Lines from the one containing "仅为个人整理和记录使用，不对任何人在任何场景下使用或者解读上述观点负责。" through the final line of the entries below: reproduce them exactly, all of them and only them.

Task material:
_ _ _

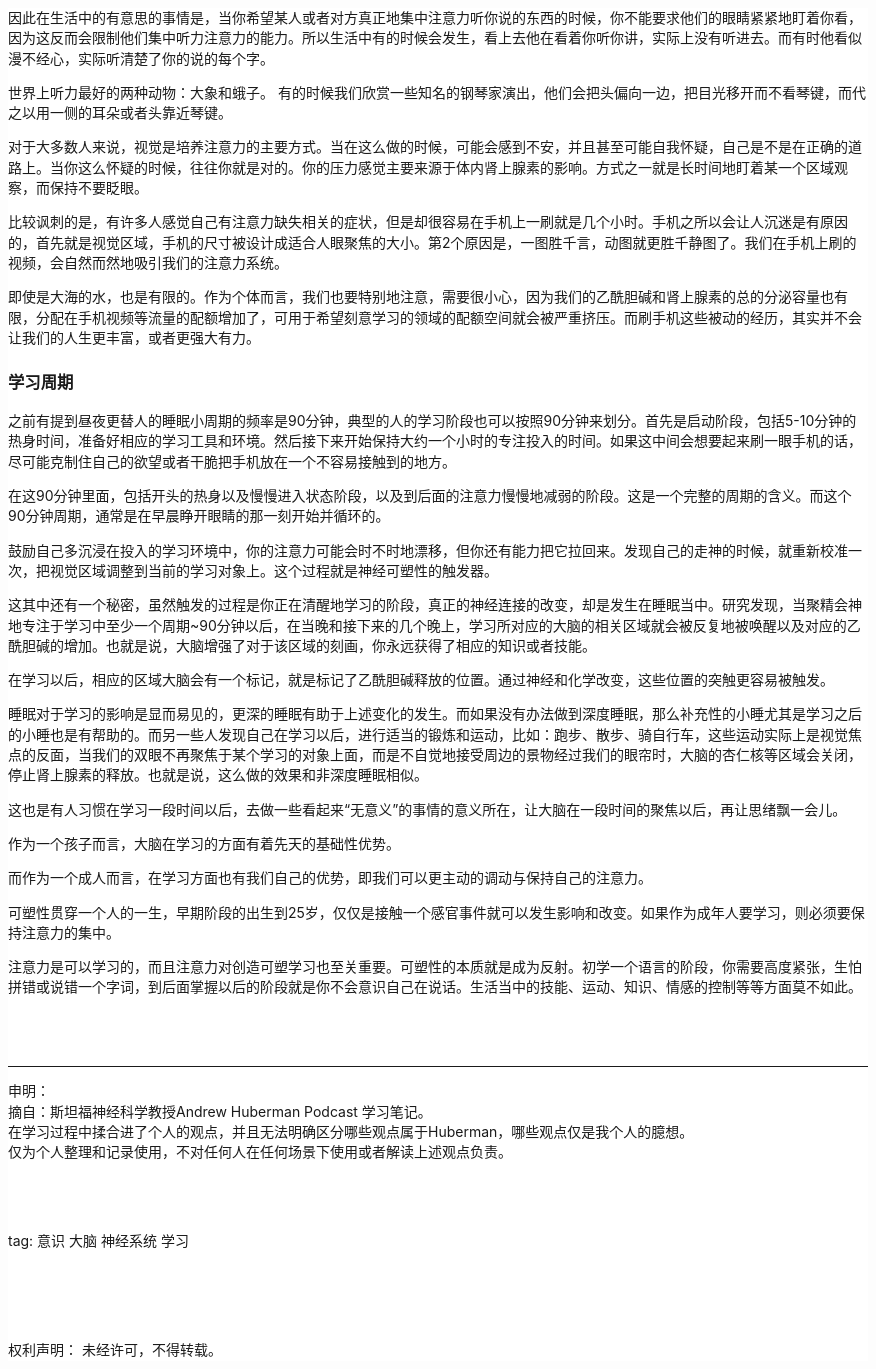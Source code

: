 因此在生活中的有意思的事情是，当你希望某人或者对方真正地集中注意力听你说的东西的时候，你不能要求他们的眼睛紧紧地盯着你看，因为这反而会限制他们集中听力注意力的能力。所以生活中有的时候会发生，看上去他在看着你听你讲，实际上没有听进去。而有时他看似漫不经心，实际听清楚了你的说的每个字。

世界上听力最好的两种动物：大象和蛾子。
有的时候我们欣赏一些知名的钢琴家演出，他们会把头偏向一边，把目光移开而不看琴键，而代之以用一侧的耳朵或者头靠近琴键。

对于大多数人来说，视觉是培养注意力的主要方式。当在这么做的时候，可能会感到不安，并且甚至可能自我怀疑，自己是不是在正确的道路上。当你这么怀疑的时候，往往你就是对的。你的压力感觉主要来源于体内肾上腺素的影响。方式之一就是长时间地盯着某一个区域观察，而保持不要眨眼。

比较讽刺的是，有许多人感觉自己有注意力缺失相关的症状，但是却很容易在手机上一刷就是几个小时。手机之所以会让人沉迷是有原因的，首先就是视觉区域，手机的尺寸被设计成适合人眼聚焦的大小。第2个原因是，一图胜千言，动图就更胜千静图了。我们在手机上刷的视频，会自然而然地吸引我们的注意力系统。

即使是大海的水，也是有限的。作为个体而言，我们也要特别地注意，需要很小心，因为我们的乙酰胆碱和肾上腺素的总的分泌容量也有限，分配在手机视频等流量的配额增加了，可用于希望刻意学习的领域的配额空间就会被严重挤压。而刷手机这些被动的经历，其实并不会让我们的人生更丰富，或者更强大有力。

### 学习周期

之前有提到昼夜更替人的睡眠小周期的频率是90分钟，典型的人的学习阶段也可以按照90分钟来划分。首先是启动阶段，包括5-10分钟的热身时间，准备好相应的学习工具和环境。然后接下来开始保持大约一个小时的专注投入的时间。如果这中间会想要起来刷一眼手机的话，尽可能克制住自己的欲望或者干脆把手机放在一个不容易接触到的地方。

在这90分钟里面，包括开头的热身以及慢慢进入状态阶段，以及到后面的注意力慢慢地减弱的阶段。这是一个完整的周期的含义。而这个90分钟周期，通常是在早晨睁开眼睛的那一刻开始并循环的。

鼓励自己多沉浸在投入的学习环境中，你的注意力可能会时不时地漂移，但你还有能力把它拉回来。发现自己的走神的时候，就重新校准一次，把视觉区域调整到当前的学习对象上。这个过程就是神经可塑性的触发器。

这其中还有一个秘密，虽然触发的过程是你正在清醒地学习的阶段，真正的神经连接的改变，却是发生在睡眠当中。研究发现，当聚精会神地专注于学习中至少一个周期~90分钟以后，在当晚和接下来的几个晚上，学习所对应的大脑的相关区域就会被反复地被唤醒以及对应的乙酰胆碱的增加。也就是说，大脑增强了对于该区域的刻画，你永远获得了相应的知识或者技能。

在学习以后，相应的区域大脑会有一个标记，就是标记了乙酰胆碱释放的位置。通过神经和化学改变，这些位置的突触更容易被触发。

睡眠对于学习的影响是显而易见的，更深的睡眠有助于上述变化的发生。而如果没有办法做到深度睡眠，那么补充性的小睡尤其是学习之后的小睡也是有帮助的。而另一些人发现自己在学习以后，进行适当的锻炼和运动，比如：跑步、散步、骑自行车，这些运动实际上是视觉焦点的反面，当我们的双眼不再聚焦于某个学习的对象上面，而是不自觉地接受周边的景物经过我们的眼帘时，大脑的杏仁核等区域会关闭，停止肾上腺素的释放。也就是说，这么做的效果和非深度睡眠相似。

这也是有人习惯在学习一段时间以后，去做一些看起来“无意义”的事情的意义所在，让大脑在一段时间的聚焦以后，再让思绪飘一会儿。

作为一个孩子而言，大脑在学习的方面有着先天的基础性优势。

而作为一个成人而言，在学习方面也有我们自己的优势，即我们可以更主动的调动与保持自己的注意力。

可塑性贯穿一个人的一生，早期阶段的出生到25岁，仅仅是接触一个感官事件就可以发生影响和改变。如果作为成年人要学习，则必须要保持注意力的集中。

注意力是可以学习的，而且注意力对创造可塑学习也至关重要。可塑性的本质就是成为反射。初学一个语言的阶段，你需要高度紧张，生怕拼错或说错一个字词，到后面掌握以后的阶段就是你不会意识自己在说话。生活当中的技能、运动、知识、情感的控制等等方面莫不如此。




<br><br>

---------------


申明：  
摘自：斯坦福神经科学教授Andrew Huberman Podcast 学习笔记。  
在学习过程中揉合进了个人的观点，并且无法明确区分哪些观点属于Huberman，哪些观点仅是我个人的臆想。  
仅为个人整理和记录使用，不对任何人在任何场景下使用或者解读上述观点负责。

<br>
<br>

tag: 意识 大脑 神经系统 学习

<br>
<br>
<br>


权利声明：
未经许可，不得转载。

_ _ _

Answer space:
仅为个人整理和记录使用，不对任何人在任何场景下使用或者解读上述观点负责。

<br>
<br>

tag: 意识 大脑 神经系统 学习

<br>
<br>
<br>


权利声明：
未经许可，不得转载。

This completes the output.